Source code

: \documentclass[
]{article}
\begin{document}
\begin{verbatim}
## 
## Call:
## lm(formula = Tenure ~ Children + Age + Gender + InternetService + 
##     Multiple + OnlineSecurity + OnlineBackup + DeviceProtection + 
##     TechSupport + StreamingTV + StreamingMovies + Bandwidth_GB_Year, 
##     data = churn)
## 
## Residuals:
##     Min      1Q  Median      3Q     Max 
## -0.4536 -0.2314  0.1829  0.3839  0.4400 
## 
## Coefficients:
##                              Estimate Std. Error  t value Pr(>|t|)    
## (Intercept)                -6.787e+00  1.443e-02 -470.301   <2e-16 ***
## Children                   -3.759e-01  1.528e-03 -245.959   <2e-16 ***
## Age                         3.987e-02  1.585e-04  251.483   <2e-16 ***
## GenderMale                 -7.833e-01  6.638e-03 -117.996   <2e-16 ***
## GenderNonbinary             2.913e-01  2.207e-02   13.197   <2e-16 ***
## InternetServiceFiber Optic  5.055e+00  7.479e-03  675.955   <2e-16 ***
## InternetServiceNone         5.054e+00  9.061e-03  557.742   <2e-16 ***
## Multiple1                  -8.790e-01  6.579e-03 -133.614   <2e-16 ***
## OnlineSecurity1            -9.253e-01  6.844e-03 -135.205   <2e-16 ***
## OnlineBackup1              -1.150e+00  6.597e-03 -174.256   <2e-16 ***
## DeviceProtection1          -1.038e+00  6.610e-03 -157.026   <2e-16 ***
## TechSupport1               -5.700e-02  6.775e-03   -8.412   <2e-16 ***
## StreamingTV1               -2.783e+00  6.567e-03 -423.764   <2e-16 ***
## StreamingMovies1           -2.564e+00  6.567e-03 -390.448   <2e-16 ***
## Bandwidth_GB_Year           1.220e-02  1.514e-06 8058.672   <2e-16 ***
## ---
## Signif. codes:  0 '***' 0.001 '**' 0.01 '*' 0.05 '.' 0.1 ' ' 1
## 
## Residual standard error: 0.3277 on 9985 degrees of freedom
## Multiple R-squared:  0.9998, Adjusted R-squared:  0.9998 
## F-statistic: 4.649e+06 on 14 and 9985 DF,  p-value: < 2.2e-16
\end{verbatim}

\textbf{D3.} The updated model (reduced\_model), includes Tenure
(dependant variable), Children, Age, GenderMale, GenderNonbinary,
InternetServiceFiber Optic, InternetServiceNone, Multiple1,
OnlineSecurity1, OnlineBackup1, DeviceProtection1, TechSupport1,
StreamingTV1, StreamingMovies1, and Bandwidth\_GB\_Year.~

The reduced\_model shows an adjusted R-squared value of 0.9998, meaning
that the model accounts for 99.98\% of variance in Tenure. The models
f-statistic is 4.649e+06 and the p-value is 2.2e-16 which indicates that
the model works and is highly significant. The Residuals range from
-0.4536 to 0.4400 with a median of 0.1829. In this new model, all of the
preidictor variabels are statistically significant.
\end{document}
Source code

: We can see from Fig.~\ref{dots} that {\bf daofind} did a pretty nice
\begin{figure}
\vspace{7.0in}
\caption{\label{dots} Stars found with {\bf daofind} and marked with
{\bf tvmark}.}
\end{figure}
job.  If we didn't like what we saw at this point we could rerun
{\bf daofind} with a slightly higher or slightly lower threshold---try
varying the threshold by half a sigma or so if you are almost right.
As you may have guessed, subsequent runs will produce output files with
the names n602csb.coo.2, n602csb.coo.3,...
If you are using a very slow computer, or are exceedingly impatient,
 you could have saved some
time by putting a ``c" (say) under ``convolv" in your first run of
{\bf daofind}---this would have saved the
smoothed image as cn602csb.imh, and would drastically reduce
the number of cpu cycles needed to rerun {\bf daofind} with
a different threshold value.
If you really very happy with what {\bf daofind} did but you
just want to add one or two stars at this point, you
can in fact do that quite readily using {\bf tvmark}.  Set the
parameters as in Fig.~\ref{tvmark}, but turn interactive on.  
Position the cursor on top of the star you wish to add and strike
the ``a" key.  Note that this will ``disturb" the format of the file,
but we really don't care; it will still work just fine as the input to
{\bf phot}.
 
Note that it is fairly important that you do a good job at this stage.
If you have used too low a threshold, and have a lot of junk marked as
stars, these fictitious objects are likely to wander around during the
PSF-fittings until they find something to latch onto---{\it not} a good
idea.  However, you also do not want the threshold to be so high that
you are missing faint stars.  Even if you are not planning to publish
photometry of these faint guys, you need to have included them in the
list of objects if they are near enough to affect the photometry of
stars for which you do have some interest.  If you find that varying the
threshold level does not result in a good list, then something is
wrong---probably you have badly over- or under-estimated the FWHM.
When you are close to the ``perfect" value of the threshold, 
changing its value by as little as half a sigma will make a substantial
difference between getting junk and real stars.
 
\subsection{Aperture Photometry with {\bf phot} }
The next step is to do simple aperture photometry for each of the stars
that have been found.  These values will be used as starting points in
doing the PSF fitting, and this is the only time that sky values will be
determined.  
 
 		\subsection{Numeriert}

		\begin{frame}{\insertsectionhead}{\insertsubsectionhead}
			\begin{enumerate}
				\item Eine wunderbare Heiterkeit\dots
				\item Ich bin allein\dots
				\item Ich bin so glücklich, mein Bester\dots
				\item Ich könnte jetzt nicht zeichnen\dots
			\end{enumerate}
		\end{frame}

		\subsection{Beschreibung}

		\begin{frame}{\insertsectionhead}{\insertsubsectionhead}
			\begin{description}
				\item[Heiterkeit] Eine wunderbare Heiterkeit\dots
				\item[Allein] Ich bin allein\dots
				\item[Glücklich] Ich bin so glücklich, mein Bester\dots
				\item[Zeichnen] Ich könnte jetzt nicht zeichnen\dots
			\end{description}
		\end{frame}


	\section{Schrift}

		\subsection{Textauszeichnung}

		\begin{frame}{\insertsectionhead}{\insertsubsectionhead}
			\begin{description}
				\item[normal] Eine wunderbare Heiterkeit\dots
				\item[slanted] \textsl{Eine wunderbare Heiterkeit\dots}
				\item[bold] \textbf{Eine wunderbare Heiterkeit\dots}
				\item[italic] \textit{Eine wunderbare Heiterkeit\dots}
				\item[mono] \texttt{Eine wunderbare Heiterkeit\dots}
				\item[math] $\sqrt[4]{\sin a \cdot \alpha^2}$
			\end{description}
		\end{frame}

■ ■ ■ ■

• [ASSIGNMENT]: Print every entry exactly.

• [REPLY]:
Source code

: \documentclass[
]{article}
\begin{document}
\begin{verbatim}
## 
## Call:
## lm(formula = Tenure ~ Children + Age + Gender + InternetService + 
##     Multiple + OnlineSecurity + OnlineBackup + DeviceProtection + 
##     TechSupport + StreamingTV + StreamingMovies + Bandwidth_GB_Year, 
##     data = churn)
## 
## Residuals:
##     Min      1Q  Median      3Q     Max 
## -0.4536 -0.2314  0.1829  0.3839  0.4400 
## 
## Coefficients:
##                              Estimate Std. Error  t value Pr(>|t|)    
## (Intercept)                -6.787e+00  1.443e-02 -470.301   <2e-16 ***
## Children                   -3.759e-01  1.528e-03 -245.959   <2e-16 ***
## Age                         3.987e-02  1.585e-04  251.483   <2e-16 ***
## GenderMale                 -7.833e-01  6.638e-03 -117.996   <2e-16 ***
## GenderNonbinary             2.913e-01  2.207e-02   13.197   <2e-16 ***
## InternetServiceFiber Optic  5.055e+00  7.479e-03  675.955   <2e-16 ***
## InternetServiceNone         5.054e+00  9.061e-03  557.742   <2e-16 ***
## Multiple1                  -8.790e-01  6.579e-03 -133.614   <2e-16 ***
## OnlineSecurity1            -9.253e-01  6.844e-03 -135.205   <2e-16 ***
## OnlineBackup1              -1.150e+00  6.597e-03 -174.256   <2e-16 ***
## DeviceProtection1          -1.038e+00  6.610e-03 -157.026   <2e-16 ***
## TechSupport1               -5.700e-02  6.775e-03   -8.412   <2e-16 ***
## StreamingTV1               -2.783e+00  6.567e-03 -423.764   <2e-16 ***
## StreamingMovies1           -2.564e+00  6.567e-03 -390.448   <2e-16 ***
## Bandwidth_GB_Year           1.220e-02  1.514e-06 8058.672   <2e-16 ***
## ---
## Signif. codes:  0 '***' 0.001 '**' 0.01 '*' 0.05 '.' 0.1 ' ' 1
## 
## Residual standard error: 0.3277 on 9985 degrees of freedom
## Multiple R-squared:  0.9998, Adjusted R-squared:  0.9998 
## F-statistic: 4.649e+06 on 14 and 9985 DF,  p-value: < 2.2e-16
\end{verbatim}

\textbf{D3.} The updated model (reduced\_model), includes Tenure
(dependant variable), Children, Age, GenderMale, GenderNonbinary,
InternetServiceFiber Optic, InternetServiceNone, Multiple1,
OnlineSecurity1, OnlineBackup1, DeviceProtection1, TechSupport1,
StreamingTV1, StreamingMovies1, and Bandwidth\_GB\_Year.~

The reduced\_model shows an adjusted R-squared value of 0.9998, meaning
that the model accounts for 99.98\% of variance in Tenure. The models
f-statistic is 4.649e+06 and the p-value is 2.2e-16 which indicates that
the model works and is highly significant. The Residuals range from
-0.4536 to 0.4400 with a median of 0.1829. In this new model, all of the
preidictor variabels are statistically significant.
\end{document}
Source code

: We can see from Fig.~\ref{dots} that {\bf daofind} did a pretty nice
\begin{figure}
\vspace{7.0in}
\caption{\label{dots} Stars found with {\bf daofind} and marked with
{\bf tvmark}.}
\end{figure}
job.  If we didn't like what we saw at this point we could rerun
{\bf daofind} with a slightly higher or slightly lower threshold---try
varying the threshold by half a sigma or so if you are almost right.
As you may have guessed, subsequent runs will produce output files with
the names n602csb.coo.2, n602csb.coo.3,...
If you are using a very slow computer, or are exceedingly impatient,
 you could have saved some
time by putting a ``c" (say) under ``convolv" in your first run of
{\bf daofind}---this would have saved the
smoothed image as cn602csb.imh, and would drastically reduce
the number of cpu cycles needed to rerun {\bf daofind} with
a different threshold value.
If you really very happy with what {\bf daofind} did but you
just want to add one or two stars at this point, you
can in fact do that quite readily using {\bf tvmark}.  Set the
parameters as in Fig.~\ref{tvmark}, but turn interactive on.  
Position the cursor on top of the star you wish to add and strike
the ``a" key.  Note that this will ``disturb" the format of the file,
but we really don't care; it will still work just fine as the input to
{\bf phot}.
 
Note that it is fairly important that you do a good job at this stage.
If you have used too low a threshold, and have a lot of junk marked as
stars, these fictitious objects are likely to wander around during the
PSF-fittings until they find something to latch onto---{\it not} a good
idea.  However, you also do not want the threshold to be so high that
you are missing faint stars.  Even if you are not planning to publish
photometry of these faint guys, you need to have included them in the
list of objects if they are near enough to affect the photometry of
stars for which you do have some interest.  If you find that varying the
threshold level does not result in a good list, then something is
wrong---probably you have badly over- or under-estimated the FWHM.
When you are close to the ``perfect" value of the threshold, 
changing its value by as little as half a sigma will make a substantial
difference between getting junk and real stars.
 
\subsection{Aperture Photometry with {\bf phot} }
The next step is to do simple aperture photometry for each of the stars
that have been found.  These values will be used as starting points in
doing the PSF fitting, and this is the only time that sky values will be
determined.  
 
 		\subsection{Numeriert}

		\begin{frame}{\insertsectionhead}{\insertsubsectionhead}
			\begin{enumerate}
				\item Eine wunderbare Heiterkeit\dots
				\item Ich bin allein\dots
				\item Ich bin so glücklich, mein Bester\dots
				\item Ich könnte jetzt nicht zeichnen\dots
			\end{enumerate}
		\end{frame}

		\subsection{Beschreibung}

		\begin{frame}{\insertsectionhead}{\insertsubsectionhead}
			\begin{description}
				\item[Heiterkeit] Eine wunderbare Heiterkeit\dots
				\item[Allein] Ich bin allein\dots
				\item[Glücklich] Ich bin so glücklich, mein Bester\dots
				\item[Zeichnen] Ich könnte jetzt nicht zeichnen\dots
			\end{description}
		\end{frame}


	\section{Schrift}

		\subsection{Textauszeichnung}

		\begin{frame}{\insertsectionhead}{\insertsubsectionhead}
			\begin{description}
				\item[normal] Eine wunderbare Heiterkeit\dots
				\item[slanted] \textsl{Eine wunderbare Heiterkeit\dots}
				\item[bold] \textbf{Eine wunderbare Heiterkeit\dots}
				\item[italic] \textit{Eine wunderbare Heiterkeit\dots}
				\item[mono] \texttt{Eine wunderbare Heiterkeit\dots}
				\item[math] $\sqrt[4]{\sin a \cdot \alpha^2}$
			\end{description}
		\end{frame}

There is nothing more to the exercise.